By Steve Brown, October 24, 2013, Capital Press
Almost all the pieces are in place for a specialty malting facility in Northwest Washington: barley varieties developed specifically for regional microbrewers, distillers and bakers; farmers to grow them; and equipment to malt the barley.
Economic developments that capitalize on collaborative efforts are the focus of Innovation Partnership Zones, a program created in 2007 by Washington Gov. Chris Gregoire and the state Legislature.
The Skagit Valley was recently designated as an IPZ focused on value-added agriculture, and in announcing the designation, the Port of Skagit pointed to barley malting as an example of that collaboration.
Several years ago, scientists at Washington State University’s Mount Vernon Research Center started growing thousands of barley varieties, then testing them to see how well the crops performed and how they suited the needs of end users, who then chose which ones they wanted farmers to grow.
Wayne Carpenter, founder of Skagit Valley Malting and Brewing Co., said he has started shipping test materials to the brewers, distillers and bakers.
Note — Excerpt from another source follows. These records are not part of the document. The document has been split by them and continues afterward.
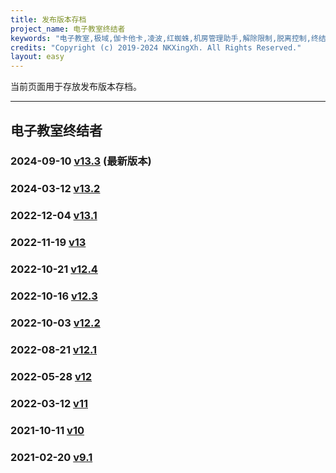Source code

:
 ```yaml
---
title: 发布版本存档
project_name: 电子教室终结者
keywords: "电子教室,极域,伽卡他卡,凌波,红蜘蛛,机房管理助手,解除限制,脱离控制,终结者,脱控,破解"
credits: "Copyright (c) 2019-2024 NKXingXh. All Rights Reserved."
layout: easy
---
```


当前页面用于存放发布版本存档。

* * *

## 电子教室终结者

### 2024-09-10 [v13.3](https://lanzoux.com/i8IEN29mpvdi) (最新版本)

### 2024-03-12 [v13.2](https://lanzoux.com/iccN21r3onwb)

### 2022-12-04 [v13.1](https://lanzoux.com/imLqr0hsgc7g)

### 2022-11-19 [v13](https://lanzoux.com/iZ5Bg0gao7ra)

### 2022-10-21 [v12.4](https://lanzoux.com/iG1mZ0eajrja)

### 2022-10-16 [v12.3](https://lanzoux.com/iUbWo0dzhpvc)

### 2022-10-03 [v12.2](https://lanzoux.com/irBFW0czdqna)

### 2022-08-21 [v12.1](https://lanzoux.com/ithMr09y69xc)

### 2022-05-28 [v12](https://lanzoux.com/i8jZ605kkgfc)

### 2022-03-12 [v11](https://lanzoux.com/iWW3G01cwdpe)

### 2021-10-11 [v10](https://lanzoux.com/iqq37v7hu1g)

### 2021-02-20 [v9.1](https://lanzoux.com/iCsUqlw76ri)
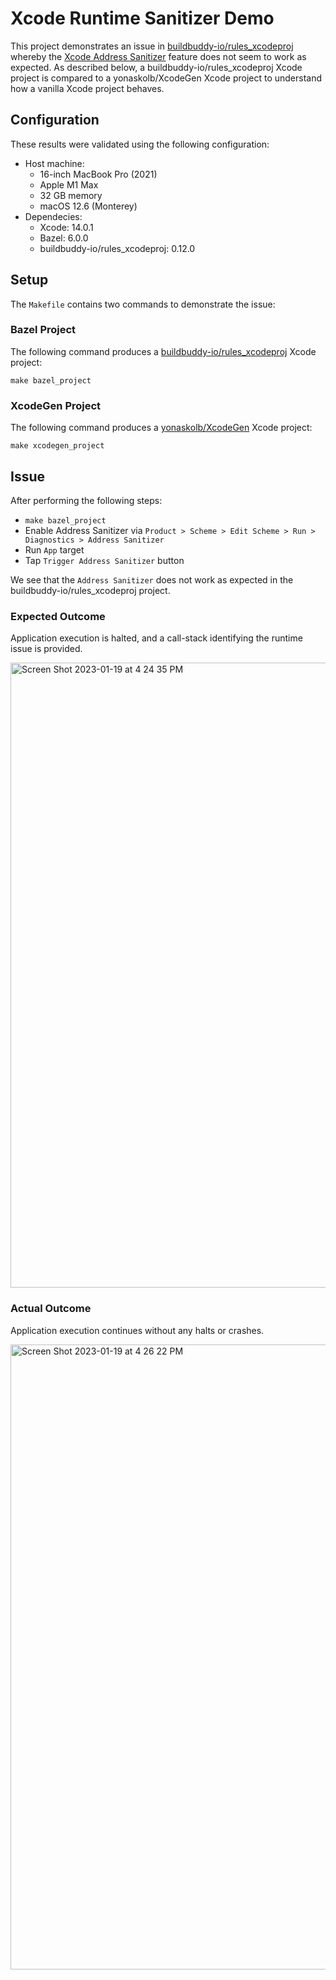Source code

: # Xcode Runtime Sanitizer Demo

This project demonstrates an issue in [buildbuddy-io/rules_xcodeproj](https://github.com/buildbuddy-io/rules_xcodeproj) whereby the [Xcode Address Sanitizer](https://developer.apple.com/documentation/xcode/diagnosing-memory-thread-and-crash-issues-early) feature does not seem to work as expected. As described below, a buildbuddy-io/rules_xcodeproj Xcode project is compared to a yonaskolb/XcodeGen Xcode project to understand how a vanilla Xcode project behaves.

## Configuration

These results were validated using the following configuration:

- Host machine:
    - 16-inch MacBook Pro (2021)
    - Apple M1 Max
    - 32 GB memory
    - macOS 12.6 (Monterey)
- Dependecies:
    - Xcode: 14.0.1
    - Bazel: 6.0.0
    - buildbuddy-io/rules_xcodeproj: 0.12.0

## Setup

The `Makefile` contains two commands to demonstrate the issue:

### Bazel Project

The following command produces a [buildbuddy-io/rules_xcodeproj](https://github.com/buildbuddy-io/rules_xcodeproj) Xcode project:
```
make bazel_project
```

### XcodeGen Project

The following command produces a [yonaskolb/XcodeGen](https://github.com/yonaskolb/XcodeGen) Xcode project:
```
make xcodegen_project
```

## Issue

After performing the following steps:
- `make bazel_project`
- Enable Address Sanitizer via `Product > Scheme > Edit Scheme > Run > Diagnostics > Address Sanitizer`
- Run `App` target
- Tap `Trigger Address Sanitizer` button

We see that the `Address Sanitizer` does not work as expected in the buildbuddy-io/rules_xcodeproj project.

### Expected Outcome

Application execution is halted, and a call-stack identifying the runtime issue is provided.

<img width="1000" alt="Screen Shot 2023-01-19 at 4 24 35 PM" src="https://user-images.githubusercontent.com/40372184/213565354-6be1978d-f209-459d-81af-a804213e15f7.png">

### Actual Outcome

Application execution continues without any halts or crashes.

<img width="1000" alt="Screen Shot 2023-01-19 at 4 26 22 PM" src="https://user-images.githubusercontent.com/40372184/213565652-c4f7081f-2574-48fb-9232-7ab311351cb8.png">
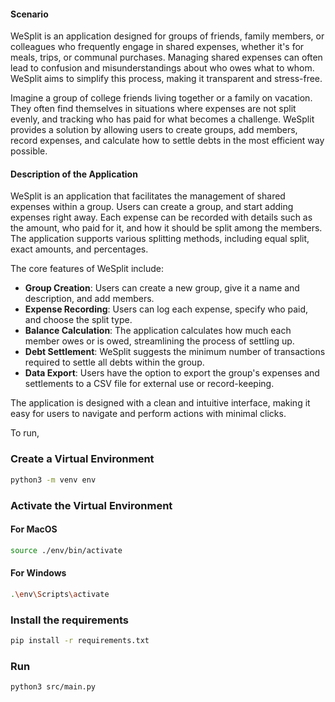 #### Scenario
WeSplit is an application designed for groups of friends, family members, or colleagues who frequently engage in shared expenses, whether it's for meals, trips, or communal purchases. Managing shared expenses can often lead to confusion and misunderstandings about who owes what to whom. WeSplit aims to simplify this process, making it transparent and stress-free.

Imagine a group of college friends living together or a family on vacation. They often find themselves in situations where expenses are not split evenly, and tracking who has paid for what becomes a challenge. WeSplit provides a solution by allowing users to create groups, add members, record expenses, and calculate how to settle debts in the most efficient way possible.

#### Description of the Application
WeSplit is an application that facilitates the management of shared expenses within a group. Users can create a group, and start adding expenses right away. Each expense can be recorded with details such as the amount, who paid for it, and how it should be split among the members. The application supports various splitting methods, including equal split, exact amounts, and percentages.

The core features of WeSplit include:
- **Group Creation**: Users can create a new group, give it a name and description, and add members.
- **Expense Recording**: Users can log each expense, specify who paid, and choose the split type.
- **Balance Calculation**: The application calculates how much each member owes or is owed, streamlining the process of settling up.
- **Debt Settlement**: WeSplit suggests the minimum number of transactions required to settle all debts within the group.
- **Data Export**: Users have the option to export the group's expenses and settlements to a CSV file for external use or record-keeping.

The application is designed with a clean and intuitive interface, making it easy for users to navigate and perform actions with minimal clicks.

To run,

### Create a Virtual Environment

```bash
python3 -m venv env
```

### Activate the Virtual Environment

#### For MacOS

```bash
source ./env/bin/activate
```

#### For Windows

```bash
.\env\Scripts\activate
```

### Install the requirements

```bash
pip install -r requirements.txt
```

### Run

```bash
python3 src/main.py
```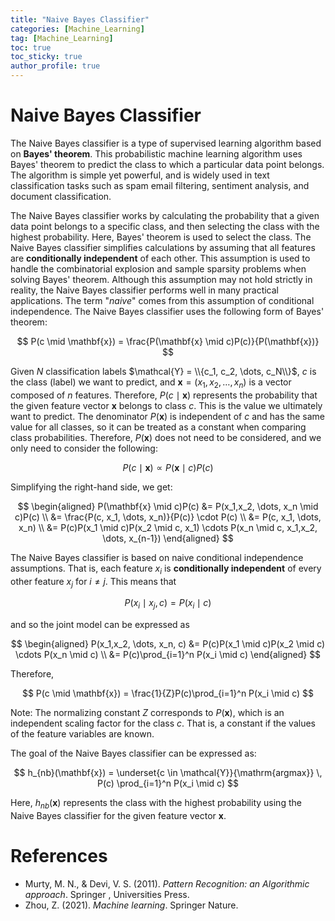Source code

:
 ```yaml
---
title: "Naive Bayes Classifier"
categories: [Machine_Learning]
tag: [Machine_Learning]
toc: true
toc_sticky: true
author_profile: true
---
```


# Naive Bayes Classifier

The Naive Bayes classifier is a type of supervised learning algorithm based on **Bayes' theorem**. This probabilistic machine learning algorithm uses Bayes' theorem to predict the class to which a particular data point belongs. The algorithm is simple yet powerful, and is widely used in text classification tasks such as spam email filtering, sentiment analysis, and document classification.

The Naive Bayes classifier works by calculating the probability that a given data point belongs to a specific class, and then selecting the class with the highest probability. Here, Bayes' theorem is used to select the class. The Naive Bayes classifier simplifies calculations by assuming that all features are **conditionally independent** of each other. This assumption is used to handle the combinatorial explosion and sample sparsity problems when solving Bayes' theorem. Although this assumption may not hold strictly in reality, the Naive Bayes classifier performs well in many practical applications. The term "*naive*" comes from this assumption of conditional independence. The Naive Bayes classifier uses the following form of Bayes' theorem:

$$
P(c \mid \mathbf{x}) = \frac{P(\mathbf{x} \mid c)P(c)}{P(\mathbf{x})}
$$

Given $N$ classification labels $\mathcal{Y} = \\{c_1, c_2, \dots, c_N\\}$, $c$ is the class (label) we want to predict, and $\mathbf{x} = (x_1,x_2, \dots, x_n)$ is a vector composed of $n$ features. Therefore, $P(c \mid \mathbf{x})$ represents the probability that the given feature vector $\mathbf{x}$ belongs to class $c$. This is the value we ultimately want to predict. The denominator $P(\mathbf{x})$ is independent of $c$ and has the same value for all classes, so it can be treated as a constant when comparing class probabilities. Therefore, $P(\mathbf{x})$ does not need to be considered, and we only need to consider the following:

$$
P(c \mid \mathbf{x}) \propto P(\mathbf{x} \mid c)P(c)
$$

Simplifying the right-hand side, we get:

$$
\begin{aligned}
P(\mathbf{x} \mid c)P(c) &= P(x_1,x_2, \dots, x_n \mid c)P(c) \\
&= \frac{P(c, x_1, \dots, x_n)}{P(c)} \cdot P(c) \\
&= P(c, x_1, \dots, x_n) \\
&= P(c)P(x_1 \mid c)P(x_2 \mid c, x_1) \cdots P(x_n \mid c, x_1,x_2, \dots, x_{n-1})
\end{aligned}
$$

The Naive Bayes classifier is based on naive conditional independence assumptions. That is, each feature $x_i$ is **conditionally independent** of every other feature $x_j$ for $i \neq j$. This means that

$$
P(x_i \mid x_j, c) = P(x_i \mid c)
$$

and so the joint model can be expressed as

$$
\begin{aligned}
P(x_1,x_2, \dots, x_n, c) &= P(c)P(x_1 \mid c)P(x_2 \mid c) \cdots P(x_n \mid c) \\
&= P(c)\prod_{i=1}^n P(x_i \mid c)
\end{aligned}
$$

Therefore,

$$
P(c \mid \mathbf{x}) = \frac{1}{Z}P(c)\prod_{i=1}^n P(x_i \mid c)
$$

Note: The normalizing constant $Z$ corresponds to $P(\mathbf{x})$, which is an independent scaling factor for the class $c$. That is, a constant if the values of the feature variables are known.

The goal of the Naive Bayes classifier can be expressed as:

$$
h_{nb}(\mathbf{x}) = \underset{c \in \mathcal{Y}}{\mathrm{argmax}} \, P(c) \prod_{i=1}^n P(x_i \mid c)
$$

Here, $h_{nb}(\mathbf{x})$ represents the class with the highest probability using the Naive Bayes classifier for the given feature vector $\mathbf{x}$.

# References

- Murty, M. N., & Devi, V. S. (2011). *Pattern Recognition: an Algorithmic approach*. Springer , Universities Press.
- Zhou, Z. (2021). *Machine learning*. Springer Nature.
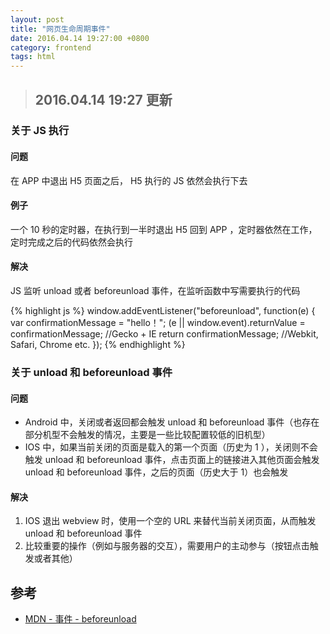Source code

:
 ```yaml
---
layout: post
title: "网页生命周期事件"
date: 2016.04.14 19:27:00 +0800
category: frontend
tags: html
---
```


> ## 2016.04.14 19:27 更新

### 关于 JS 执行

#### 问题
  在 APP 中退出 H5 页面之后， H5 执行的 JS 依然会执行下去

#### 例子
  一个 10 秒的定时器，在执行到一半时退出 H5 回到 APP ，定时器依然在工作，定时完成之后的代码依然会执行

#### 解决
  JS 监听 unload 或者 beforeunload 事件，在监听函数中写需要执行的代码

{% highlight js %}
  window.addEventListener("beforeunload", function(e) {
    var confirmationMessage = "hello！";
    (e || window.event).returnValue = confirmationMessage;     //Gecko + IE
    return confirmationMessage;                                //Webkit, Safari, Chrome etc.
  });
{% endhighlight %}


### 关于 unload 和 beforeunload 事件

#### 问题
* Android 中，关闭或者返回都会触发 unload 和 beforeunload 事件（也存在部分机型不会触发的情况，主要是一些比较配置较低的旧机型）
* IOS 中，如果当前关闭的页面是载入的第一个页面（历史为 1 ），关闭则不会触发 unload 和 beforeunload 事件，点击页面上的链接进入其他页面会触发 unload 和 beforeunload 事件，之后的页面（历史大于 1）也会触发

#### 解决
  1. IOS 退出 webview 时，使用一个空的 URL 来替代当前关闭页面，从而触发 unload 和 beforeunload 事件
  2. 比较重要的操作（例如与服务器的交互），需要用户的主动参与（按钮点击触发或者其他）

## 参考
* [MDN - 事件 - beforeunload](https://developer.mozilla.org/zh-CN/docs/Web/Events/beforeunload)

<script>
  window.addEventListener("beforeunload", function(e) {
    var confirmationMessage = "hello！这是一个 beforeunload 例子！";
    (e || window.event).returnValue = confirmationMessage;     //Gecko + IE
    return confirmationMessage;                                //Webkit, Safari, Chrome etc.
  });
</script>
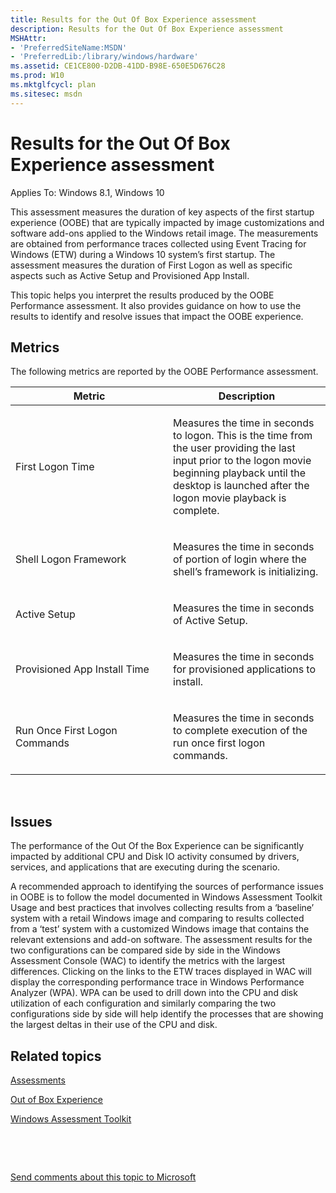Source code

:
 ```yaml
---
title: Results for the Out Of Box Experience assessment
description: Results for the Out Of Box Experience assessment
MSHAttr:
- 'PreferredSiteName:MSDN'
- 'PreferredLib:/library/windows/hardware'
ms.assetid: CE1CE800-D2DB-41DD-B98E-650E5D676C28
ms.prod: W10
ms.mktglfcycl: plan
ms.sitesec: msdn
---
```


# Results for the Out Of Box Experience assessment


Applies To: Windows 8.1, Windows 10

This assessment measures the duration of key aspects of the first startup experience (OOBE) that are typically impacted by image customizations and software add-ons applied to the Windows retail image. The measurements are obtained from performance traces collected using Event Tracing for Windows (ETW) during a Windows 10 system’s first startup. The assessment measures the duration of First Logon as well as specific aspects such as Active Setup and Provisioned App Install.

This topic helps you interpret the results produced by the OOBE Performance assessment. It also provides guidance on how to use the results to identify and resolve issues that impact the OOBE experience.

## Metrics


The following metrics are reported by the OOBE Performance assessment.

<table>
<colgroup>
<col width="50%" />
<col width="50%" />
</colgroup>
<thead>
<tr class="header">
<th>Metric</th>
<th>Description</th>
</tr>
</thead>
<tbody>
<tr class="odd">
<td><p>First Logon Time</p></td>
<td><p>Measures the time in seconds to logon. This is the time from the user providing the last input prior to the logon movie beginning playback until the desktop is launched after the logon movie playback is complete.</p></td>
</tr>
<tr class="even">
<td><p>Shell Logon Framework</p></td>
<td><p>Measures the time in seconds of portion of login where the shell’s framework is initializing.</p></td>
</tr>
<tr class="odd">
<td><p>Active Setup</p></td>
<td><p>Measures the time in seconds of Active Setup.</p></td>
</tr>
<tr class="even">
<td><p>Provisioned App Install Time</p></td>
<td><p>Measures the time in seconds for provisioned applications to install.</p></td>
</tr>
<tr class="odd">
<td><p>Run Once First Logon Commands</p></td>
<td><p>Measures the time in seconds to complete execution of the run once first logon commands.</p></td>
</tr>
</tbody>
</table>

 

## Issues


The performance of the Out Of the Box Experience can be significantly impacted by additional CPU and Disk IO activity consumed by drivers, services, and applications that are executing during the scenario.

A recommended approach to identifying the sources of performance issues in OOBE is to follow the model documented in Windows Assessment Toolkit Usage and best practices that involves collecting results from a ‘baseline’ system with a retail Windows image and comparing to results collected from a ‘test’ system with a customized Windows image that contains the relevant extensions and add-on software. The assessment results for the two configurations can be compared side by side in the Windows Assessment Console (WAC) to identify the metrics with the largest differences. Clicking on the links to the ETW traces displayed in WAC will display the corresponding performance trace in Windows Performance Analyzer (WPA). WPA can be used to drill down into the CPU and disk utilization of each configuration and similarly comparing the two configurations side by side will help identify the processes that are showing the largest deltas in their use of the CPU and disk.

## Related topics


[Assessments](assessments.md)

[Out of Box Experience](out-of-box-experience.md)

[Windows Assessment Toolkit](index.md)

 

 

[Send comments about this topic to Microsoft](mailto:wsddocfb@microsoft.com?subject=Documentation%20feedback%20%5Bp_assessments\p_assessments%5D:%20Results%20for%20the%20Out%20Of%20Box%20Experience%20assessment%20%20RELEASE:%20%285/3/2016%29&body=%0A%0APRIVACY%20STATEMENT%0A%0AWe%20use%20your%20feedback%20to%20improve%20the%20documentation.%20We%20don't%20use%20your%20email%20address%20for%20any%20other%20purpose,%20and%20we'll%20remove%20your%20email%20address%20from%20our%20system%20after%20the%20issue%20that%20you're%20reporting%20is%20fixed.%20While%20we're%20working%20to%20fix%20this%20issue,%20we%20might%20send%20you%20an%20email%20message%20to%20ask%20for%20more%20info.%20Later,%20we%20might%20also%20send%20you%20an%20email%20message%20to%20let%20you%20know%20that%20we've%20addressed%20your%20feedback.%0A%0AFor%20more%20info%20about%20Microsoft's%20privacy%20policy,%20see%20http://privacy.microsoft.com/default.aspx. "Send comments about this topic to Microsoft")





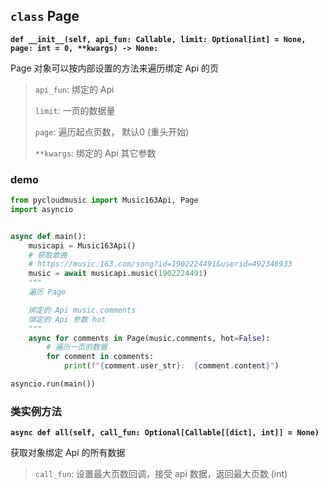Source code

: ## `class` Page

**`def __init__(self, api_fun: Callable, limit: Optional[int] = None, page: int = 0, **kwargs) -> None:`**

Page 对象可以按内部设置的方法来遍历绑定 Api 的页

> `api_fun`: 绑定的 Api
> 
> `limit`: 一页的数据量
>
> `page`: 遍历起点页数， 默认0 (重头开始)
>
> `**kwargs`: 绑定的 Api 其它参数

### demo

```python
from pycloudmusic import Music163Api, Page
import asyncio


async def main():
    musicapi = Music163Api()
    # 获取歌曲
    # https://music.163.com/song?id=1902224491&userid=492346933
    music = await musicapi.music(1902224491)
    """
    遍历 Page

    绑定的 Api music.comments
    绑定的 Api 参数 hot
    """
    async for comments in Page(music.comments, hot=False):
        # 遍历一页的数据
        for comment in comments:
            print(f"{comment.user_str}:  {comment.content}")

asyncio.run(main())
```

### 类实例方法

**`async def all(self, call_fun: Optional[Callable[[dict], int]] = None)`**

获取对象绑定 Api 的所有数据

> `call_fun`: 设置最大页数回调，接受 api 数据，返回最大页数 (int)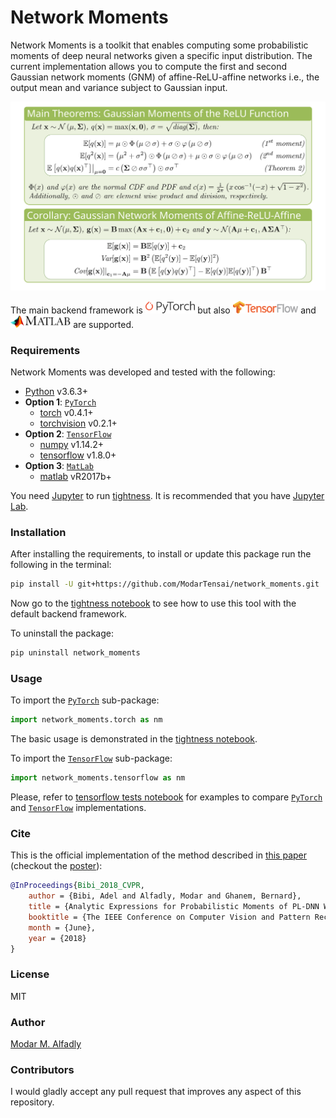 # Network Moments

Network Moments is a toolkit that enables computing some probabilistic moments of deep neural networks given a specific input distribution. The current implementation allows you to compute the first and second Gaussian network moments (GNM) of affine-ReLU-affine networks i.e., the output mean and variance subject to Gaussian input.

<img src="./static/theorems.svg" alt="theorems"/>

The main backend framework is [<img src="./static/pytorch-logo.png" alt="PyTorch" height="20px"/>](./network_moments/torch/) but also [<img src="./static/tensorflow-logo.png" alt="TensorFlow" height="20px"/>](./network_moments/tensorflow/) and [<img src="./static/matlab-logo.png" alt="MatLab" height="20px"/>](./matlab/) are supported.

### Requirements

Network Moments was developed and tested with the following:

 - [Python](https://www.python.org/) v3.6.3+
 - **Option 1**: [`PyTorch`](./network_moments/torch/)
   - [torch](https://pytorch.org/) v0.4.1+
   - [torchvision](https://github.com/pytorch/vision) v0.2.1+
 - **Option 2**: [`TensorFlow`](./network_moments/tensorflow/)
   - [numpy](http://www.numpy.org) v1.14.2+
   - [tensorflow](https://www.tensorflow.org/) v1.8.0+
 - **Option 3**: [`MatLab`](./matlab/)
   - [matlab](https://www.mathworks.com/products/matlab.html) vR2017b+

You need [Jupyter](https://jupyter.org/) to run [tightness](./static/tightness.ipynb). It is recommended that you have [Jupyter Lab](https://github.com/jupyterlab/jupyterlab).

### Installation

After installing the requirements, to install or update this package run the following in the terminal:

```sh
pip install -U git+https://github.com/ModarTensai/network_moments.git
```

Now go to the [tightness notebook](./static/tightness.ipynb) to see how to use this tool with the default backend framework.

To uninstall the package:

```sh
pip uninstall network_moments
```

### Usage

To import the [`PyTorch`](./network_moments/torch/) sub-package:

```python
import network_moments.torch as nm
```

The basic usage is demonstrated in the [tightness notebook](./static/tightness.ipynb).

To import the [`TensorFlow`](./network_moments/tensorflow/) sub-package:

```python
import network_moments.tensorflow as nm
```
Please, refer to [tensorflow tests notebook](./static/tensorflow_tests.ipynb) for examples to compare [`PyTorch`](./network_moments/torch/) and [`TensorFlow`](./network_moments/tensorflow/) implementations.

### Cite

This is the official implementation of the method described in [this paper](http://openaccess.thecvf.com/content_cvpr_2018/html/Bibi_Analytic_Expressions_for_CVPR_2018_paper.html) (checkout the [poster](https://drive.google.com/file/d/1S_HurI9vwhhqyzAabDiaq0ZJBPBrV_xh/view)):

```bibtex
@InProceedings{Bibi_2018_CVPR,
    author = {Bibi, Adel and Alfadly, Modar and Ghanem, Bernard},
    title = {Analytic Expressions for Probabilistic Moments of PL-DNN With Gaussian Input},
    booktitle = {The IEEE Conference on Computer Vision and Pattern Recognition (CVPR)},
    month = {June},
    year = {2018}
}
```

### License

MIT

### Author

[Modar M. Alfadly](https://github.com/ModarTensai/network_moments/)

### Contributors

I would gladly accept any pull request that improves any aspect of this repository.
“We’re just waiting for USDA approval.”
Besides barley, the cider industry and biodigester projects are being considered.
“The goal of the IPZ is to commercialize WSU research with the private sector while developing a trained workforce for these enterprises,” said David Bauermeister, executive director of Northwest Agriculture Business Center. “New business activity will support the viability of Skagit Valley agriculture while creating quality jobs for our residents.”
Also involved in the partnership are the Port of Skagit, City of Mount Vernon, Skagit Valley College, Skagit County and the Economic Development Association of Skagit County.
The IPZ designation didn’t come with funding, as it did in the program’s first few years, Bauermeister said, “but it’s a tool to use for working together, and it helps in grant applications.”
Patsy Martin, executive director of the Port of Skagit, said, “Agriculture is the fabric of our past and present here in the Skagit Valley. We want to ensure farming remains viable in the future as well, and the IPZ is a tool we can use to make that happen.”
“It’s fun,” Carpenter said. “So many people see the benefit of cooperation with farmers and the university. Everybody seems to be winning in this deal.”
Skagit Valley farmers have grown grain to break disease cycles and to enhance the soil, but the crop sells for far less margin than tulips and high-end potatoes, major products in the valley’s economy.
“Grain grows well, but there’s no profit,” he said. But growing conditions produce a low-protein grain, which is ideal for malting barley.
Most microbrewers adhere to the German Beer Purity Law, which originally declared beer must consist only of water, barley and hops. “So with all these varieties available, it allows us to look at lots of barleys, lots of flavor profiles, experimenting with what brewers would be interested in.”
Researchers, farmers and brewers have also had to devise ways of handling grain, including the ability to harvest to keep the grain alive so it can germinate, part of the malting process.
The commerce department also designated new IPZs in Willapa Bay (sustainable advanced manufacturing) and Vancouver-Camas (digital technology) as well as the redesignation in Kittitas County (alternative energy sources). The designation lasts four years and can be extended.